*DIRECTIONS*: When a line in the listing below contains the word "boosters", return a copy of that line.

*RECORDS SHOWN*:
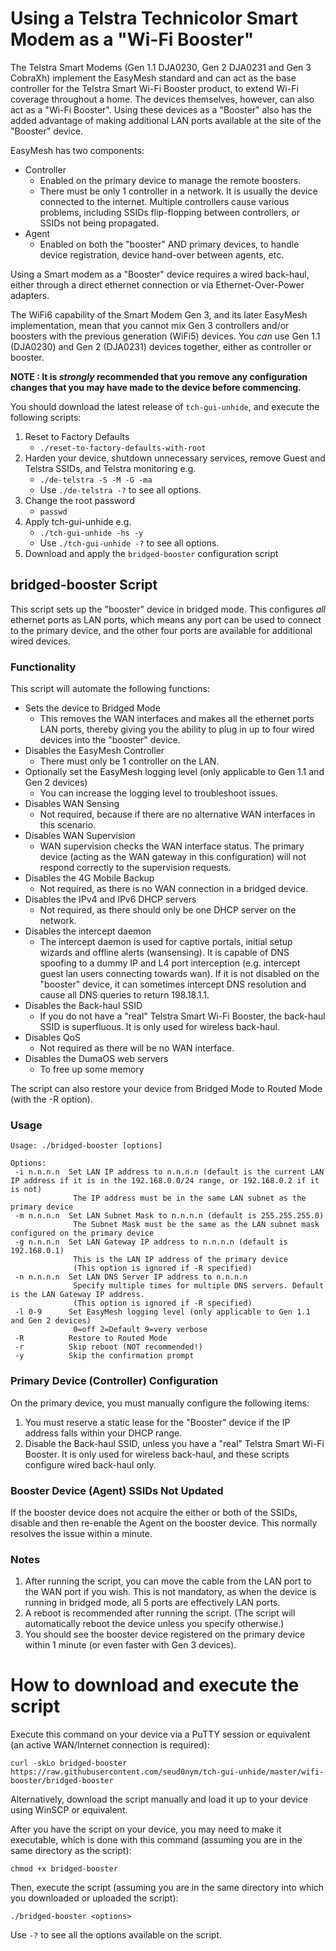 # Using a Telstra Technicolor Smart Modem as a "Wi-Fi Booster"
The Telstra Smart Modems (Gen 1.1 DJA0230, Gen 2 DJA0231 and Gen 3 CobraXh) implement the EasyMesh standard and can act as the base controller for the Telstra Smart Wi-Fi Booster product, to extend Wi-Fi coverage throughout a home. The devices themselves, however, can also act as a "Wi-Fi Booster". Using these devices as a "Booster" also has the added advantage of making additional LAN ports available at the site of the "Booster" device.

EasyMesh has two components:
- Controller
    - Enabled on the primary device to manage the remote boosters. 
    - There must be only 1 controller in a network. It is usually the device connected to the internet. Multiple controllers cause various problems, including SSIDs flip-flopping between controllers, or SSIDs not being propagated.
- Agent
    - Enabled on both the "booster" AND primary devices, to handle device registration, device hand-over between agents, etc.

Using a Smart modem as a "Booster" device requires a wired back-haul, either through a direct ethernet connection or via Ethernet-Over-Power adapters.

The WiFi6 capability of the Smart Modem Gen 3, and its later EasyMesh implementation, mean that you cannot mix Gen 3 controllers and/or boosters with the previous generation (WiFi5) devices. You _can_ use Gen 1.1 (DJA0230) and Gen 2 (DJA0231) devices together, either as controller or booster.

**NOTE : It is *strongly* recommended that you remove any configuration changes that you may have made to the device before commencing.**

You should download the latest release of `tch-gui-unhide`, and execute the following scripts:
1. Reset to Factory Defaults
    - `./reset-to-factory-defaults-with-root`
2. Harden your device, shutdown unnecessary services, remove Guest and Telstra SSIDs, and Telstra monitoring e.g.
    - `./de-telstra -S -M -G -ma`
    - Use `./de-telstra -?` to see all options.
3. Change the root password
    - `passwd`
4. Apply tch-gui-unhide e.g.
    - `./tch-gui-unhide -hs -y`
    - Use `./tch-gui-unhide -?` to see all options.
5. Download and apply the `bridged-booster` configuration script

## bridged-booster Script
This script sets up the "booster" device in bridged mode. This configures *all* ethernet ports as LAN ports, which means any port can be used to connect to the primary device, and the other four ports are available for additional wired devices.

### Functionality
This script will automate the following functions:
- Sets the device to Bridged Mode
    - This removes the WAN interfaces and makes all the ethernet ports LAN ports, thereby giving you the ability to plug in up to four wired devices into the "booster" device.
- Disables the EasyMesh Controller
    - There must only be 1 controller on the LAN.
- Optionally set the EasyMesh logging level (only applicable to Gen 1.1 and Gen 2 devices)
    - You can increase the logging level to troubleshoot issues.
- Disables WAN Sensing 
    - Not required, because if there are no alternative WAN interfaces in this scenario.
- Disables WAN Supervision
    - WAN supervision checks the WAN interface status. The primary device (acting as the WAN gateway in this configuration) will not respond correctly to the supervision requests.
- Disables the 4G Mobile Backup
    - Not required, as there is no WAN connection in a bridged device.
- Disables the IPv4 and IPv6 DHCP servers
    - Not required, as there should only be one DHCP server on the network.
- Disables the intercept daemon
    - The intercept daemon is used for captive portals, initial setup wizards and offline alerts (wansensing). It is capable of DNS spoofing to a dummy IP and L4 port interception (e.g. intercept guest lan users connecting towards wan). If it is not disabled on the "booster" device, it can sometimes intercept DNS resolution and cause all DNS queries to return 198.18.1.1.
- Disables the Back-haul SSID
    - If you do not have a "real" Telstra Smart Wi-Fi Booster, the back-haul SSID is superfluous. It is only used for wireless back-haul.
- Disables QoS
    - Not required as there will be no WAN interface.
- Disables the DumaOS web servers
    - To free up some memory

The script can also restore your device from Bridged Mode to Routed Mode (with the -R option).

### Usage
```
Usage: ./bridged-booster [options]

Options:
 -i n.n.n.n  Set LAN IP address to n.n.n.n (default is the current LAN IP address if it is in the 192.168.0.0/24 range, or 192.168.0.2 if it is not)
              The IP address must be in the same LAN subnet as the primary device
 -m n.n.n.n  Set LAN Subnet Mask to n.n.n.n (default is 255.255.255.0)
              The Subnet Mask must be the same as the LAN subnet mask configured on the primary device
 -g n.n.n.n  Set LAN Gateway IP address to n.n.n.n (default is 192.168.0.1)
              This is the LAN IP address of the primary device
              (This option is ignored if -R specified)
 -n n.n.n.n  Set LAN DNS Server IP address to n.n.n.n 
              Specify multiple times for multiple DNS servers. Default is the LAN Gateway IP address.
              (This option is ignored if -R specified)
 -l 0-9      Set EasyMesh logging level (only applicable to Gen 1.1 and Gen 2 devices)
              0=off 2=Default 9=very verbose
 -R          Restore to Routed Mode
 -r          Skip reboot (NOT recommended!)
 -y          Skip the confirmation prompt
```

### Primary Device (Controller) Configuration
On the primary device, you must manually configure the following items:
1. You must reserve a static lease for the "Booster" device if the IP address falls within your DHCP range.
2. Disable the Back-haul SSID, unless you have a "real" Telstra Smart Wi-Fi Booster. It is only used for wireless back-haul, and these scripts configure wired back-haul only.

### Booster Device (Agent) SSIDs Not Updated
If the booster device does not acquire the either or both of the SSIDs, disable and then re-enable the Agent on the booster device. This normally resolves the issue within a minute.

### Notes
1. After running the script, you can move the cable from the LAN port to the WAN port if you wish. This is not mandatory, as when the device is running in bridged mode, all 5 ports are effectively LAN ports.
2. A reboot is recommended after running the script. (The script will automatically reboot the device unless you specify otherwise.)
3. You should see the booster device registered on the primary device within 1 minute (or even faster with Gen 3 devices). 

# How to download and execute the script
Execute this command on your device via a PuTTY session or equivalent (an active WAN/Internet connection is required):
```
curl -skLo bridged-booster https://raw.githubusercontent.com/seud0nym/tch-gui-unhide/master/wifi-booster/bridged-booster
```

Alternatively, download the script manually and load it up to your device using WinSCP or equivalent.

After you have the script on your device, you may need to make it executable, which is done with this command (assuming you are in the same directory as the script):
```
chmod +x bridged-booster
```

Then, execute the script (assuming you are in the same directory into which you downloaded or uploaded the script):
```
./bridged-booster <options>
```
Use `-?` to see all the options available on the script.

* * *

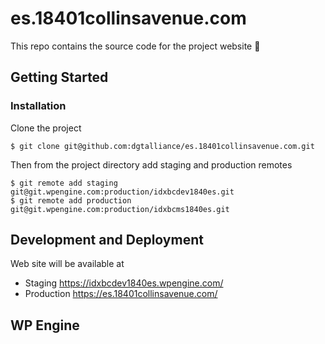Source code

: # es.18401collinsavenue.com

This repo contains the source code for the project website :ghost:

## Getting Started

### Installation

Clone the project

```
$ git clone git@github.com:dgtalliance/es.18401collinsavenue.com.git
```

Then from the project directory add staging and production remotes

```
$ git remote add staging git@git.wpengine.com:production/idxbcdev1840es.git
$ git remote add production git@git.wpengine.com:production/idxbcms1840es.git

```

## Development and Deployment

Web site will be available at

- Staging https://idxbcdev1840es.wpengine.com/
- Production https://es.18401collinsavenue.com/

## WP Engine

*PROBLEM SOLUTION*:
    - Enabled on the primary device to manage the remote boosters. 
The WiFi6 capability of the Smart Modem Gen 3, and its later EasyMesh implementation, mean that you cannot mix Gen 3 controllers and/or boosters with the previous generation (WiFi5) devices. You _can_ use Gen 1.1 (DJA0230) and Gen 2 (DJA0231) devices together, either as controller or booster.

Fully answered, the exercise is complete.